I appear to be the lone holdout on this little experiment of ours. Maybe the others are smarter than I am.
Day number two was a reversal of day number one. My mischievous brain apparently wanted to outsmart itself, de-placeboing the placebo.
I felt nothing from my 12 sprays, six in the morning and six in the afternoon, apart from a possible stomach ache. I guess my brain decided it wouldn’t react this time, knowing that it was bamboozled the day before.
Fool me once, shame on you. Fool me twice, shame on me.

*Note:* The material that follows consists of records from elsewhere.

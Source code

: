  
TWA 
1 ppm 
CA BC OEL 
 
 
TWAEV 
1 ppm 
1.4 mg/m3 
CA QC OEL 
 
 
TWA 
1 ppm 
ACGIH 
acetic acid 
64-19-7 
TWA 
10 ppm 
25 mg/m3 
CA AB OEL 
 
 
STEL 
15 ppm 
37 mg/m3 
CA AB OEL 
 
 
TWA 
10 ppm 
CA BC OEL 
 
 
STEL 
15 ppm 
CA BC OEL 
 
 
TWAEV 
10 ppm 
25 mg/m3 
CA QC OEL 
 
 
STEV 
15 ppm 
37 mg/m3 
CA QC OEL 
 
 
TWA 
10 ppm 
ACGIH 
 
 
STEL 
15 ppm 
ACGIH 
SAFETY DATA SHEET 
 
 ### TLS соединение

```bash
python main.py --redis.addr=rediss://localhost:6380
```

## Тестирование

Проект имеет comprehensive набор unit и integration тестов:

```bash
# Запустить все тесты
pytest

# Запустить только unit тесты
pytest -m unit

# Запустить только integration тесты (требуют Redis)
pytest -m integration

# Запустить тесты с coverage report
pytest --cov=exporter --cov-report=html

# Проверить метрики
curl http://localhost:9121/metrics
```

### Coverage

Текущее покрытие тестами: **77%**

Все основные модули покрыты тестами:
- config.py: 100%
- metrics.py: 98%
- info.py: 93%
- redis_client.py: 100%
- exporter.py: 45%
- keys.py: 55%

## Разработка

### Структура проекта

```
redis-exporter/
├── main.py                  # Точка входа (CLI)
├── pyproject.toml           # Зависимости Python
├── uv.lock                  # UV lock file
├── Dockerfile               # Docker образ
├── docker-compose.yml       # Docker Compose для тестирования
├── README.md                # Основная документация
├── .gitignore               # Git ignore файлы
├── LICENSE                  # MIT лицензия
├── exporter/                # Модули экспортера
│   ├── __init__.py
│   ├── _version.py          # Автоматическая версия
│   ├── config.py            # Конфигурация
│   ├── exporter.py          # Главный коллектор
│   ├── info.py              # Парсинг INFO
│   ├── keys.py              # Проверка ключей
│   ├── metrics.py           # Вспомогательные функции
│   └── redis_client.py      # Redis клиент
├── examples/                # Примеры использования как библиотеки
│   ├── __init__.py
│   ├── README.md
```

I imagine my neurons look and talk like cartoon slugs. Imagine a slow drawl — how a slug would talk — and you’ve got the idea. As for the vitamins, they are French — think Peter Sellers as Inspector Clouseau.
Neuron: (Looking up, tired) What are you doooooing?
Vitamin: (Assuming a Fighting Irish pose) Trying to infiltrate you.
Neuron: (Yawning) I know what you’re up to. Goooooo awaaaaaaay. (Looking back at the electricity crackling by) I have work to doooooo.
Vitamin: (Annoyed) Harrumph. I am valuable and a beautiful, complicated chemical. I am worth $7.99.
I think my experiment will end today. I’ll keep some B12 tablets around (since I already have them) until my brain forgets about all this.